Mangoes destroy cancer, blast fat, reduce cholesterol, and more
THE MANGO FRUIT
Despite being a member of the Anacardiaceae family (as are poison ivy and poison oak) and therefore producing the irritating chemical urushiol, the mango has a much better reputation than its renowned rash-inducing relatives. Most people do not come in contact with mango vines or tree sap, harboring high urushiol concentrations, and only a few susceptible individuals react negatively to mango skin; therefore, a majority of the population has everything to gain and nothing to lose by eating the nutritious and delicious mango. The several ways it is credited with improving health include the following:
The Dana-Farber Cancer Institute recommends the following fruit-based smoothie as part of a healthy diet for those undergoing or recovering from cancer treatment:
The Mango-Banana Smoothie, made by combining 1 cup frozen pineapple, 1 cup frozen mango, 1 1/2 cups orange juice and 1 banana with 1 teaspoon of wheat germ.
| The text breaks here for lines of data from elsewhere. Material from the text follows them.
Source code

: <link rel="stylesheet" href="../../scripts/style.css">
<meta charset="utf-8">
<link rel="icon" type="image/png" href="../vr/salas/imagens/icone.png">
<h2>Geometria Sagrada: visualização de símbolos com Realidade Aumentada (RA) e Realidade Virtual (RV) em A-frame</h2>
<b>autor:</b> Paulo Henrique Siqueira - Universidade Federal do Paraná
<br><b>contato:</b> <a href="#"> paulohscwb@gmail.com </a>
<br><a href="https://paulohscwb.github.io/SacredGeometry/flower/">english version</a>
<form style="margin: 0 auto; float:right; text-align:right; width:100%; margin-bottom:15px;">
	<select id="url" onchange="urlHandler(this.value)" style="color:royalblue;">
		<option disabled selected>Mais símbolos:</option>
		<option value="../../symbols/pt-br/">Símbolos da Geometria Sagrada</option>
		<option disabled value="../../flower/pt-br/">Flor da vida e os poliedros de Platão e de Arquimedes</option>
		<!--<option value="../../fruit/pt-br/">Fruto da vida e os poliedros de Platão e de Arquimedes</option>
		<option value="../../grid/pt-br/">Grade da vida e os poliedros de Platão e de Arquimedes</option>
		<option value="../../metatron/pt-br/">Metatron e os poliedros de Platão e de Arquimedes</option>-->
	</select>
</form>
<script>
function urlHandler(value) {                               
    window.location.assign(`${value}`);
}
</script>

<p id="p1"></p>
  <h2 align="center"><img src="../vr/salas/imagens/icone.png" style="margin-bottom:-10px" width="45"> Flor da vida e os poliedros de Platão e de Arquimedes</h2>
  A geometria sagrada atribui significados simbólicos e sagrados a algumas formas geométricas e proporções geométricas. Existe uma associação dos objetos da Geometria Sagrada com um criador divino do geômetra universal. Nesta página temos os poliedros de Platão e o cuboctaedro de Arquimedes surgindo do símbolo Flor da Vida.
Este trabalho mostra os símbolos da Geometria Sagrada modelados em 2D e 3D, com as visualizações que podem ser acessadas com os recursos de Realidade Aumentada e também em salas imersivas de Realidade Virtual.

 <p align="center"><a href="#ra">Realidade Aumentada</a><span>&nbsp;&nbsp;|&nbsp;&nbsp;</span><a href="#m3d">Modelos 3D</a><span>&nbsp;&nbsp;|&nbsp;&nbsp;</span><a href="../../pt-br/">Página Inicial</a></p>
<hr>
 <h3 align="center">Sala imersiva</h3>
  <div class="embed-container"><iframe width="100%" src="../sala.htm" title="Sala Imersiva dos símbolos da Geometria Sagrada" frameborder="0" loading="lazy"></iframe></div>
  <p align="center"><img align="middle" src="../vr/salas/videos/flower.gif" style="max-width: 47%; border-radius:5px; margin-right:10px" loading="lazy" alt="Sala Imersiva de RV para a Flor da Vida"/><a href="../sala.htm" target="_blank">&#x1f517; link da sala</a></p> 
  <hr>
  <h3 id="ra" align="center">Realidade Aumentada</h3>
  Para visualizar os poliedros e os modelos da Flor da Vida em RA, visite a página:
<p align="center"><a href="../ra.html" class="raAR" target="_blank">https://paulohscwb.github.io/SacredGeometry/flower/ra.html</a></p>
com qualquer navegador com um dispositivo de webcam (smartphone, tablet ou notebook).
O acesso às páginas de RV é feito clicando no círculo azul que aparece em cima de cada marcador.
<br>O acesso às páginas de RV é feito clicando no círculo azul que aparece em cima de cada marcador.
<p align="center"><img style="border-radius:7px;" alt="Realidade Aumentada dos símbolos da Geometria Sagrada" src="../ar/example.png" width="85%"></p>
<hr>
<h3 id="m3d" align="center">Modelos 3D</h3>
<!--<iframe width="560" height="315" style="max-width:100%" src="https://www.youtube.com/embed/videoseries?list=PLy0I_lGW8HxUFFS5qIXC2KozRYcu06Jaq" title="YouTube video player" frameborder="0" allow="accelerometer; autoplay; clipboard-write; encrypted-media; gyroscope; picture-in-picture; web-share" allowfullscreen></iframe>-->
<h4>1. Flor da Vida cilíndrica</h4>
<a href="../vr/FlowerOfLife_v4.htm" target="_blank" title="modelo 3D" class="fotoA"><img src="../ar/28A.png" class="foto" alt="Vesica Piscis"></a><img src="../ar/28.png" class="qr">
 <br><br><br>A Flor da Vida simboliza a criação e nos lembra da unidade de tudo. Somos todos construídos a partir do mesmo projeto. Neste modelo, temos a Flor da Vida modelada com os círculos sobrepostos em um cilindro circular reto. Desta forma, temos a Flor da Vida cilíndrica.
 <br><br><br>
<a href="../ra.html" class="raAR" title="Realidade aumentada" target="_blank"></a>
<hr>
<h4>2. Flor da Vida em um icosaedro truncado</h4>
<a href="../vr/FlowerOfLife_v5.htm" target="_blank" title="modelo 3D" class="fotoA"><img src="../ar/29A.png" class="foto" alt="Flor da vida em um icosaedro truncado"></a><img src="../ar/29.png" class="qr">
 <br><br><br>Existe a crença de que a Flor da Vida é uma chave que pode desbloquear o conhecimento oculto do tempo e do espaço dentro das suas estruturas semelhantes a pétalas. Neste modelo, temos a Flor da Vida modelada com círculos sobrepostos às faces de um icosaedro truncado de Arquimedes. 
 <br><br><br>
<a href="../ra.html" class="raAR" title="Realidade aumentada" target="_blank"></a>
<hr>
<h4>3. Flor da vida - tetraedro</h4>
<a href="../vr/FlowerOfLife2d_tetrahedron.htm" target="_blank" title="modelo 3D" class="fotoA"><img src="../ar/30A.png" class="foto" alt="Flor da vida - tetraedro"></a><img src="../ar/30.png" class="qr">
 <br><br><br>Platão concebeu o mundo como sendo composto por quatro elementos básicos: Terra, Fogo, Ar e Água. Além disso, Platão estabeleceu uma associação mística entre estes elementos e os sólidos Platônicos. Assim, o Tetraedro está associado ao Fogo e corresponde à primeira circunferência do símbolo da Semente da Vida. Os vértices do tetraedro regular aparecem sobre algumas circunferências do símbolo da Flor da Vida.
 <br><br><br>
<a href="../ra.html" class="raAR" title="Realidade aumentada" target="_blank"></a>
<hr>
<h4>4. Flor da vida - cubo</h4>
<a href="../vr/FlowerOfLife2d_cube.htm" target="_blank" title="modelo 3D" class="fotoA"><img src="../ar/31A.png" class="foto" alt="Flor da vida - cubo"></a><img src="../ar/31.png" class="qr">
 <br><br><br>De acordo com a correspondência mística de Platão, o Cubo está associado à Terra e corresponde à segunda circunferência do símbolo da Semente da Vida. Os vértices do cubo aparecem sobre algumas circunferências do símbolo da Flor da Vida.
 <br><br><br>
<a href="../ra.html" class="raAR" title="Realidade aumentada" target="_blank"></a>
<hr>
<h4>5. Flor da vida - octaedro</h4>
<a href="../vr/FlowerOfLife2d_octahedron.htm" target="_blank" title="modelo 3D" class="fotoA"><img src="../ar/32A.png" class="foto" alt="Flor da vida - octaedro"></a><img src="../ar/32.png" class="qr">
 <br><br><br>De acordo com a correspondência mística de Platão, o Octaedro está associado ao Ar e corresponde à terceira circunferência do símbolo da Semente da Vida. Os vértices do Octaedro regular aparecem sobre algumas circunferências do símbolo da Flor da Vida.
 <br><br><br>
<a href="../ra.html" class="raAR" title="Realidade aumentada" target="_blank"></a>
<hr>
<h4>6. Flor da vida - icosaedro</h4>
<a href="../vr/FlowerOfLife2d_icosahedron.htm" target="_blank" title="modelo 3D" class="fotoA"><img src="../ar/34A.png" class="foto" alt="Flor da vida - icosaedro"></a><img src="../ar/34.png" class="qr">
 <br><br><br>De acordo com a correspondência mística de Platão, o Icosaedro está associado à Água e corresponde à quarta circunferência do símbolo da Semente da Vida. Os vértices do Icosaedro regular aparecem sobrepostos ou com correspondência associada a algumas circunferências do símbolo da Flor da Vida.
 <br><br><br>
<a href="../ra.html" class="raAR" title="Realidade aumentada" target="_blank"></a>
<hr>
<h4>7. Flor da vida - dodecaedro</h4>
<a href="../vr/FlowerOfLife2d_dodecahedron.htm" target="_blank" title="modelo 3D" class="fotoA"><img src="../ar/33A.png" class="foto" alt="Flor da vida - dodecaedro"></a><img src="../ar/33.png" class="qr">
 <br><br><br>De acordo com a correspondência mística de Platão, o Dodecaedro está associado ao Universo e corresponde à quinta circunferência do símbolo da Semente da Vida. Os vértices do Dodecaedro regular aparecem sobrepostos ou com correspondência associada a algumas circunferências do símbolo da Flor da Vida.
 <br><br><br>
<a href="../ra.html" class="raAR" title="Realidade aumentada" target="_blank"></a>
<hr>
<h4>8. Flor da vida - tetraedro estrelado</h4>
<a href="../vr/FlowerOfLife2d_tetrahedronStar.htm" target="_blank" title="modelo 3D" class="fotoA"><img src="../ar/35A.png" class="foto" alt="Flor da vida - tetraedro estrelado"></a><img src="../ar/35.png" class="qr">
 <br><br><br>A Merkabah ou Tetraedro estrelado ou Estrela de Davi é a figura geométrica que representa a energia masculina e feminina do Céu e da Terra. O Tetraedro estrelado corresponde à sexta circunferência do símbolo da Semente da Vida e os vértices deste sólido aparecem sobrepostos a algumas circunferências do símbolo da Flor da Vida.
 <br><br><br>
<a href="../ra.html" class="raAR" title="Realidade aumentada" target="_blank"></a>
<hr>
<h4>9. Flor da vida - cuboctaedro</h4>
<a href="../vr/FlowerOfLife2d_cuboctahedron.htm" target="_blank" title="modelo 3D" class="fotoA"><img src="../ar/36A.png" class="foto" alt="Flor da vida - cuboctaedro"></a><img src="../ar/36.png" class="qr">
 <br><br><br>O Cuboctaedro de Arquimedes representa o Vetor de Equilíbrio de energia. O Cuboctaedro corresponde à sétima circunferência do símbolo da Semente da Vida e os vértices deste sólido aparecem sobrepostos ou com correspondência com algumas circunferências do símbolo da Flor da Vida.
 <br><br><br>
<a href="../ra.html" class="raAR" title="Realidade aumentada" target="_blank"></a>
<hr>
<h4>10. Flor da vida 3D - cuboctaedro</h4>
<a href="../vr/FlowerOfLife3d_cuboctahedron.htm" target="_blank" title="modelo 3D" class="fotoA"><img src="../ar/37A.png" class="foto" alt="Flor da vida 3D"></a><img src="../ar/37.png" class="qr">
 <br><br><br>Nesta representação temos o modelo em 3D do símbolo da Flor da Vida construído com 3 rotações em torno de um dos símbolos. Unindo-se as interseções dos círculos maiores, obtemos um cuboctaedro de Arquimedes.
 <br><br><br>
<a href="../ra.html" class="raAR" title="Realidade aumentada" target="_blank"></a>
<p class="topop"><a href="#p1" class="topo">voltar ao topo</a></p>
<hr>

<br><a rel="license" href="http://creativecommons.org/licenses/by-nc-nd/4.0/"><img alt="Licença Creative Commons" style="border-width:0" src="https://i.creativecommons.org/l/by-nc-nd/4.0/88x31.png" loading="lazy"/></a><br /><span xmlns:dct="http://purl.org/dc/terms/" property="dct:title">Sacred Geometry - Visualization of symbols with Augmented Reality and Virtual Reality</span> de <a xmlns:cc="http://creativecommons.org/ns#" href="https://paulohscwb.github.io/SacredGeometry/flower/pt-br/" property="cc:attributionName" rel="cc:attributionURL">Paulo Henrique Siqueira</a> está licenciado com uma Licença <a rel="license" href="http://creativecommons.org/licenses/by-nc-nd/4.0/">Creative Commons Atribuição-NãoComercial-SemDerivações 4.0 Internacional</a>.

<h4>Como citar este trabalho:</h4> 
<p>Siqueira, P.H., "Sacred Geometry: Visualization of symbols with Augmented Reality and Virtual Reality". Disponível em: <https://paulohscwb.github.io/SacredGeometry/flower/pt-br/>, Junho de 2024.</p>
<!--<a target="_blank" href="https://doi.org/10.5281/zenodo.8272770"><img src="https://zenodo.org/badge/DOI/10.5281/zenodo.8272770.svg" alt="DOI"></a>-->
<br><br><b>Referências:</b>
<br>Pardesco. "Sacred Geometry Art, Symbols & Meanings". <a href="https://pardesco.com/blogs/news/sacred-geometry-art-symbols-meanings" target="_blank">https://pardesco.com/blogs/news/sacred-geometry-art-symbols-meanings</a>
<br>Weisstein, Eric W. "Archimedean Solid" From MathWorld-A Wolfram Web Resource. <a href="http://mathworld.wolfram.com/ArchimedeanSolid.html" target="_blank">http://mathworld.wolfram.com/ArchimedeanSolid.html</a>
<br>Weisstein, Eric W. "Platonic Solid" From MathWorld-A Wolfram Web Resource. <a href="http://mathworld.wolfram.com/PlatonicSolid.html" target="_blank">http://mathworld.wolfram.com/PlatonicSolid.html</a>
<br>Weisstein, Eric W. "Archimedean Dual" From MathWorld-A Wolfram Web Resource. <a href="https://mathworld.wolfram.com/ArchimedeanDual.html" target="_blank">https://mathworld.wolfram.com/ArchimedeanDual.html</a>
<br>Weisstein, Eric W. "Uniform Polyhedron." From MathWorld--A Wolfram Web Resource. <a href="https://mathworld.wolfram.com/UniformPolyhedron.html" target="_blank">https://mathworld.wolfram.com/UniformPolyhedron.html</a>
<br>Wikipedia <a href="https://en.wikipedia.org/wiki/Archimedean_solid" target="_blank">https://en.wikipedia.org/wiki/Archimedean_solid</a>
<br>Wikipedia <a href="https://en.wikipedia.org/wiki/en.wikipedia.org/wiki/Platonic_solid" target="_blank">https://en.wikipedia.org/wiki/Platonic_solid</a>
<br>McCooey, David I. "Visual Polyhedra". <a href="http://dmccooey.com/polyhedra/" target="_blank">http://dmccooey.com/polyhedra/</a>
Although it has substantially fewer antioxidants than the acai berry or pomegranate, its high fiber and vitamin C content together with its several phenols and enzymes give the mango promising anti-carcinogenic properties (9).
Consuming pectin, the form of fiber found in mangoes, lowers the risk of developing gastrointestinal cancers (9, 12).
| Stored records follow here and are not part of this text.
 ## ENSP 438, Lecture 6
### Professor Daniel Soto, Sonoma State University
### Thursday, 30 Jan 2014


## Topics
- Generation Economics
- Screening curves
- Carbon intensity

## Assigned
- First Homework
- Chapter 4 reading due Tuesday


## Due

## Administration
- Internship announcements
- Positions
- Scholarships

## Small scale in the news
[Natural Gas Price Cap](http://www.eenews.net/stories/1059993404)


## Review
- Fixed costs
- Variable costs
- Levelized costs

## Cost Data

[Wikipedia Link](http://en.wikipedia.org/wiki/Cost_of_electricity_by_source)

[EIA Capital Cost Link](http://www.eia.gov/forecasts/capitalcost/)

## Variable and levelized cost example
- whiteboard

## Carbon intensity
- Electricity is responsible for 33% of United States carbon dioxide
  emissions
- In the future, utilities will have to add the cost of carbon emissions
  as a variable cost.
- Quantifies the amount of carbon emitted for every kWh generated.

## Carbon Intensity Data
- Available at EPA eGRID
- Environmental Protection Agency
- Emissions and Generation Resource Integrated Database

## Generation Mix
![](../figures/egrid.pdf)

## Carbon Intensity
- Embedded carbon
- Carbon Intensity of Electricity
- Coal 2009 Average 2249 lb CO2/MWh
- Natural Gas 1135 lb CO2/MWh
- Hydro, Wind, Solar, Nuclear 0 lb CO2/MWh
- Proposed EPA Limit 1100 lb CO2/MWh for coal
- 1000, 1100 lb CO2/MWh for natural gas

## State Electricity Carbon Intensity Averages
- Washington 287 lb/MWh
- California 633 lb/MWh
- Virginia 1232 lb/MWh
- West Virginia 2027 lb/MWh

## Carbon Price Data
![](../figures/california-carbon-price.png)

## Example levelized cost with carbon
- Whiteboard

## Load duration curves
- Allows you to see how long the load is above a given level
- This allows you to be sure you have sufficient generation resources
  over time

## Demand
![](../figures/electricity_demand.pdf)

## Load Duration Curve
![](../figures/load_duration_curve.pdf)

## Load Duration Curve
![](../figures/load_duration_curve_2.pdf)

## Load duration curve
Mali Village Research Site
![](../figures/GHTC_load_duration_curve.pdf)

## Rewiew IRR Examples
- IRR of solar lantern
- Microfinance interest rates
Vitamin C protects against free radical damage, also reducing cancer risk (13).
When colon and breast cancer cells were exposed to mango extract (containing the active ingredient gallotannin, a polyphenol) by Texas AgrLife scientists, the cells stopped growing and dividing and began to systematically die (1). Because the division of these cells was halted, scientists believe mangoes may prevent cancers by interrupting the process by which mutant cells proliferate to form cancerous growths (1).
Texas AgrLife scientists also determined that mangoes have negative effects on lung, leukemia, and prostate cancer cells; however, not as strong an effect as on colon and breast cancer cells (1).
Scientists at the University of Queensland analyzed the peels of different mango varieties and found that a few (the Irwin and Nam Doc Mai) contained bioactives with the ability to inhibit fat cell development (5).
In another experiment by the University of Yaounde, 102 overweight individuals were given either mango seed extract or a placebo two times a day over a ten week period; the placebo group lost virtually no weight, while those given the extract lost an average of 28 pounds (2). Scientists found that ingredients in the mango seed altered the metabolism of these individuals and reduced their overall body fat production (2).
This same Yaounde University study showed promising effects on cholesterol as well; the participants receiving mango seed extract not only lost weight but experienced reductions in LDL cholesterol levels (2).
In addition to the cholesterol reducing effects of the mango seed, extracts from mango plant leaves containing mangiferin have similarly proven beneficial. Laboratory animals exhibited lower levels of overall cholesterol, triglycerides, and LDL cholesterol (the bad kind) coupled with increases in HDL cholesterol (the good kind) after being administered mangiferin-rich extracts for 28 days (3).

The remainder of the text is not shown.